(Collected data)
---+---

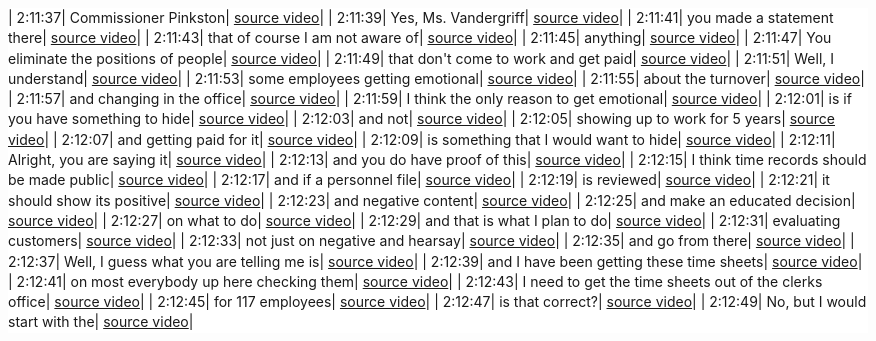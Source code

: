| 2:11:37| Commissioner Pinkston| [source video](https://archive.org/details/cocom080216candidateforum?start=7897)|
| 2:11:39| Yes, Ms. Vandergriff| [source video](https://archive.org/details/cocom080216candidateforum?start=7899)|
| 2:11:41| you made a statement there| [source video](https://archive.org/details/cocom080216candidateforum?start=7901)|
| 2:11:43| that of course I am not aware of| [source video](https://archive.org/details/cocom080216candidateforum?start=7903)|
| 2:11:45| anything| [source video](https://archive.org/details/cocom080216candidateforum?start=7905)|
| 2:11:47| You eliminate the positions of people| [source video](https://archive.org/details/cocom080216candidateforum?start=7907)|
| 2:11:49| that don't come to work and get paid| [source video](https://archive.org/details/cocom080216candidateforum?start=7909)|
| 2:11:51| Well, I understand| [source video](https://archive.org/details/cocom080216candidateforum?start=7911)|
| 2:11:53| some employees getting emotional| [source video](https://archive.org/details/cocom080216candidateforum?start=7913)|
| 2:11:55| about the turnover| [source video](https://archive.org/details/cocom080216candidateforum?start=7915)|
| 2:11:57| and changing in the office| [source video](https://archive.org/details/cocom080216candidateforum?start=7917)|
| 2:11:59| I think the only reason to get emotional| [source video](https://archive.org/details/cocom080216candidateforum?start=7919)|
| 2:12:01| is if you have something to hide| [source video](https://archive.org/details/cocom080216candidateforum?start=7921)|
| 2:12:03| and not| [source video](https://archive.org/details/cocom080216candidateforum?start=7923)|
| 2:12:05| showing up to work for 5 years| [source video](https://archive.org/details/cocom080216candidateforum?start=7925)|
| 2:12:07| and getting paid for it| [source video](https://archive.org/details/cocom080216candidateforum?start=7927)|
| 2:12:09| is something that I would want to hide| [source video](https://archive.org/details/cocom080216candidateforum?start=7929)|
| 2:12:11| Alright, you are saying it| [source video](https://archive.org/details/cocom080216candidateforum?start=7931)|
| 2:12:13| and you do have proof of this| [source video](https://archive.org/details/cocom080216candidateforum?start=7933)|
| 2:12:15| I think time records should be made public| [source video](https://archive.org/details/cocom080216candidateforum?start=7935)|
| 2:12:17| and if a personnel file| [source video](https://archive.org/details/cocom080216candidateforum?start=7937)|
| 2:12:19| is reviewed| [source video](https://archive.org/details/cocom080216candidateforum?start=7939)|
| 2:12:21| it should show its positive| [source video](https://archive.org/details/cocom080216candidateforum?start=7941)|
| 2:12:23| and negative content| [source video](https://archive.org/details/cocom080216candidateforum?start=7943)|
| 2:12:25| and make an educated decision| [source video](https://archive.org/details/cocom080216candidateforum?start=7945)|
| 2:12:27| on what to do| [source video](https://archive.org/details/cocom080216candidateforum?start=7947)|
| 2:12:29| and that is what I plan to do| [source video](https://archive.org/details/cocom080216candidateforum?start=7949)|
| 2:12:31| evaluating customers| [source video](https://archive.org/details/cocom080216candidateforum?start=7951)|
| 2:12:33| not just on negative and hearsay| [source video](https://archive.org/details/cocom080216candidateforum?start=7953)|
| 2:12:35| and go from there| [source video](https://archive.org/details/cocom080216candidateforum?start=7955)|
| 2:12:37| Well, I guess what you are telling me is| [source video](https://archive.org/details/cocom080216candidateforum?start=7957)|
| 2:12:39| and I have been getting these time sheets| [source video](https://archive.org/details/cocom080216candidateforum?start=7959)|
| 2:12:41| on most everybody up here checking them| [source video](https://archive.org/details/cocom080216candidateforum?start=7961)|
| 2:12:43| I need to get the time sheets out of the clerks office| [source video](https://archive.org/details/cocom080216candidateforum?start=7963)|
| 2:12:45| for 117 employees| [source video](https://archive.org/details/cocom080216candidateforum?start=7965)|
| 2:12:47| is that correct?| [source video](https://archive.org/details/cocom080216candidateforum?start=7967)|
| 2:12:49| No, but I would start with the| [source video](https://archive.org/details/cocom080216candidateforum?start=7969)|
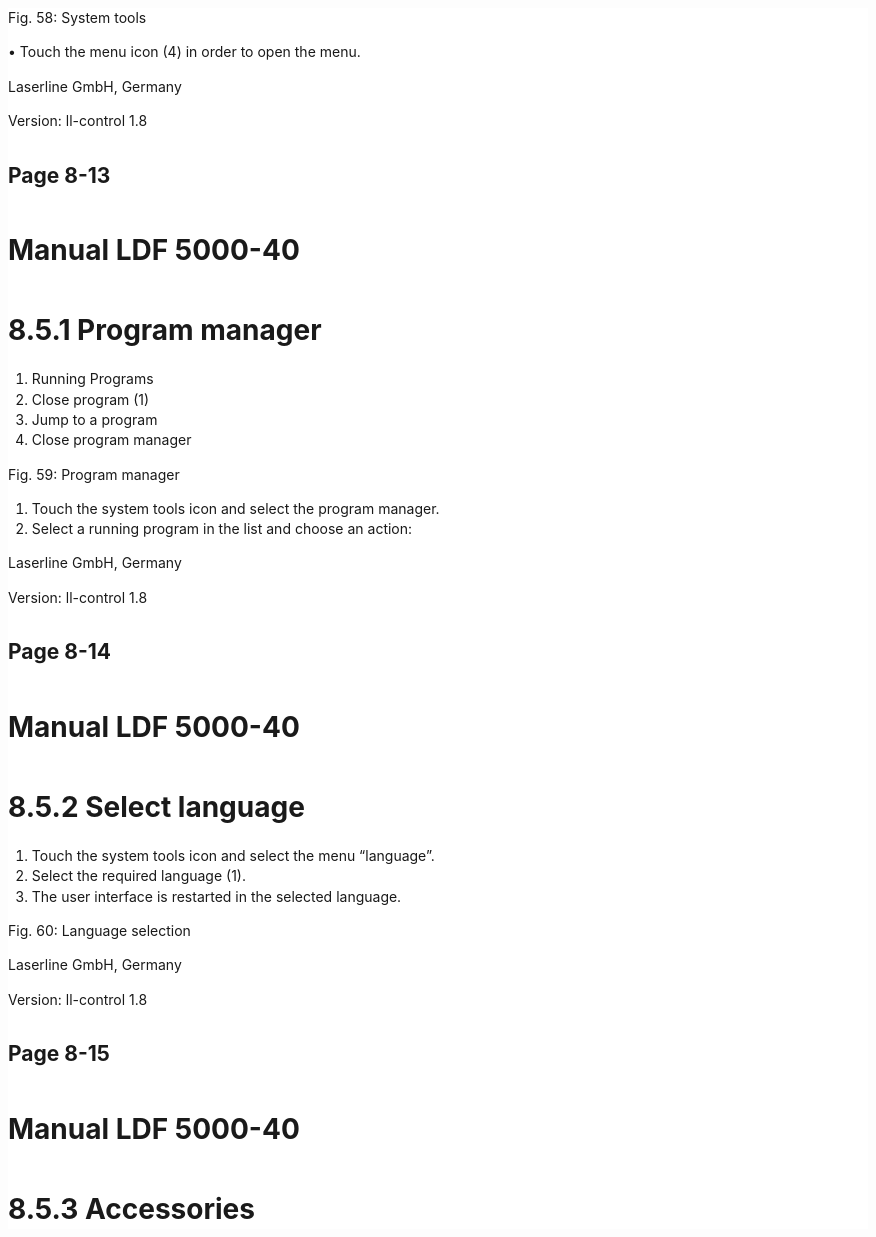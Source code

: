 Fig. 58: System tools

• Touch the menu icon (4) in order to open the menu.

Laserline GmbH, Germany

Version: ll-control 1.8

Page 8-13
---
# Manual LDF 5000-40

# 8.5.1 Program manager

1. Running Programs
2. Close program (1)
3. Jump to a program
4. Close program manager

Fig. 59: Program manager

1. Touch the system tools icon and select the program manager.
2. Select a running program in the list and choose an action:

Laserline GmbH, Germany

Version: ll-control 1.8

Page 8-14
---
# Manual LDF 5000-40

# 8.5.2 Select language

1. Touch the system tools icon and select the menu “language”.
2. Select the required language (1).
3. The user interface is restarted in the selected language.

Fig. 60: Language selection

Laserline GmbH, Germany

Version: ll-control 1.8

Page 8-15
---
# Manual LDF 5000-40

# 8.5.3 Accessories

---+---

▶ _Activity_: Start with the line above that contains "2:12:11| Alright, you" and end with the line that contains "2:12:13| and you". Write out those lines exactly, and only those.

▶ _Response below_:
| 2:12:11| Alright, you are saying it| [source video](https://archive.org/details/cocom080216candidateforum?start=7931)|
| 2:12:13| and you do have proof of this| [source video](https://archive.org/details/cocom080216candidateforum?start=7933)|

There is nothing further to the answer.